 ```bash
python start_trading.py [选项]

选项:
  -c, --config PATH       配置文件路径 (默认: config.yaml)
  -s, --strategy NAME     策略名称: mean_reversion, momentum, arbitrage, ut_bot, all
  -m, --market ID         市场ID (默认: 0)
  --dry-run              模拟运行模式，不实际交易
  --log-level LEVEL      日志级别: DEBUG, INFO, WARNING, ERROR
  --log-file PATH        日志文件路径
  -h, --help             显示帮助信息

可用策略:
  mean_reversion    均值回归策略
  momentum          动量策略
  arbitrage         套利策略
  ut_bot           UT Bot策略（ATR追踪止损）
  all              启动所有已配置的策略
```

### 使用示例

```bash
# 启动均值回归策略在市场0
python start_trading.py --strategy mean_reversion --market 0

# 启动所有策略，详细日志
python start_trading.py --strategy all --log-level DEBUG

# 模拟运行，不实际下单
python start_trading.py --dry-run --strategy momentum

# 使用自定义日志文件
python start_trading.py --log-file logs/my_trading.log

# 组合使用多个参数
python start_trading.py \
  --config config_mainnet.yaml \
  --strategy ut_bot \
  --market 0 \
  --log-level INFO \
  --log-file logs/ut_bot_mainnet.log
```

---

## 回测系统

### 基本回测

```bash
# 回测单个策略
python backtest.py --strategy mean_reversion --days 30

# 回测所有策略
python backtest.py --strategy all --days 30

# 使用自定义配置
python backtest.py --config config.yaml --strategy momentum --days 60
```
...
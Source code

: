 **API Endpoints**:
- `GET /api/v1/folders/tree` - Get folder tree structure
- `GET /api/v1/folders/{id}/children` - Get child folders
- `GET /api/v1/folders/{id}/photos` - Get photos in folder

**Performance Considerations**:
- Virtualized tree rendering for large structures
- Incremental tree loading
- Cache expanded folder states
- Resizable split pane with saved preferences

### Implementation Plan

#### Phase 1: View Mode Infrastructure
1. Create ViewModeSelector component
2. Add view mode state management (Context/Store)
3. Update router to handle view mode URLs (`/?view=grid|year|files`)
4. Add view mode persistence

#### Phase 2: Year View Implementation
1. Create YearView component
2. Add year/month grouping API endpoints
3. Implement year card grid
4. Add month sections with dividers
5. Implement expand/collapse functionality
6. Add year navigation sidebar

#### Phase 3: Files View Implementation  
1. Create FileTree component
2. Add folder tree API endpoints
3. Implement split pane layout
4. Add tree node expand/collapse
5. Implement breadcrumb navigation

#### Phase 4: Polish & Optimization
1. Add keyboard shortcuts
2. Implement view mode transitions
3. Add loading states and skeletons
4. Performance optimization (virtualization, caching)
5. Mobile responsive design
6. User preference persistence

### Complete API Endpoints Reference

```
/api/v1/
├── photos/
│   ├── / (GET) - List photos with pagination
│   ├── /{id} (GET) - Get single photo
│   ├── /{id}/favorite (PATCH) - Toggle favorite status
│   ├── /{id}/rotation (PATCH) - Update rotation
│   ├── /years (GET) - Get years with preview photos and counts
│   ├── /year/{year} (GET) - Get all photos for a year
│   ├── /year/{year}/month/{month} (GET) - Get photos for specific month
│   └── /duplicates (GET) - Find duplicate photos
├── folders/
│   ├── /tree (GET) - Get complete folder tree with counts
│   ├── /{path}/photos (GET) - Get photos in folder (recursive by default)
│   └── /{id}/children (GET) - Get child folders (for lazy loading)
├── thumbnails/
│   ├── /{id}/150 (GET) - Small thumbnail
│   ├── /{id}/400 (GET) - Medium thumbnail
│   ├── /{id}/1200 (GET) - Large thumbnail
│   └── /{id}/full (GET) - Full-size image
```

What you should do. How many of the lines above include the word "photos"? State that number and nothing else.

Output of the task. 8